WHAT TO PRODUCE:
Wherever a picture sits, omit it. Output the rest of the listing exactly.

DATASET RECORDS:
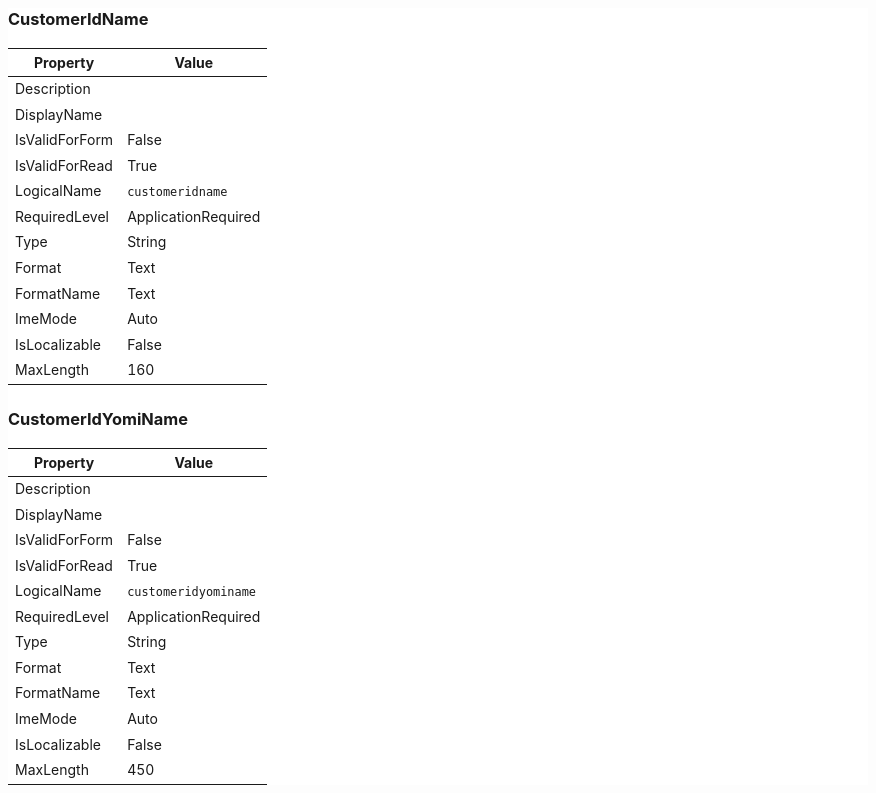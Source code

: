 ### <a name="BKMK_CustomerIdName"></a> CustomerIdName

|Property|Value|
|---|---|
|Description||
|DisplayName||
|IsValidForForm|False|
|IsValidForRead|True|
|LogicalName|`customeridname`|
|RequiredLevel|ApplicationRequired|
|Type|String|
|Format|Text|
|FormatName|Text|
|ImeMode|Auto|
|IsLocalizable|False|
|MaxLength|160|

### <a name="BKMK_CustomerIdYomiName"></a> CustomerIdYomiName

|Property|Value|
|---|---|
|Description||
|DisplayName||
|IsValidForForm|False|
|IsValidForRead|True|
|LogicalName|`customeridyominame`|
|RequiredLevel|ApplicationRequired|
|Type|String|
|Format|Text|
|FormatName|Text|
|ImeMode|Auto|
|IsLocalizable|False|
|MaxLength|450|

THE ANSWER:
Source code

: ### <a name="BKMK_CustomerIdName"></a> CustomerIdName

|Property|Value|
|---|---|
|Description||
|DisplayName||
|IsValidForForm|False|
|IsValidForRead|True|
|LogicalName|`customeridname`|
|RequiredLevel|ApplicationRequired|
|Type|String|
|Format|Text|
|FormatName|Text|
|ImeMode|Auto|
|IsLocalizable|False|
|MaxLength|160|

### <a name="BKMK_CustomerIdYomiName"></a> CustomerIdYomiName

|Property|Value|
|---|---|
|Description||
|DisplayName||
|IsValidForForm|False|
|IsValidForRead|True|
|LogicalName|`customeridyominame`|
|RequiredLevel|ApplicationRequired|
|Type|String|
|Format|Text|
|FormatName|Text|
|ImeMode|Auto|
|IsLocalizable|False|
|MaxLength|450|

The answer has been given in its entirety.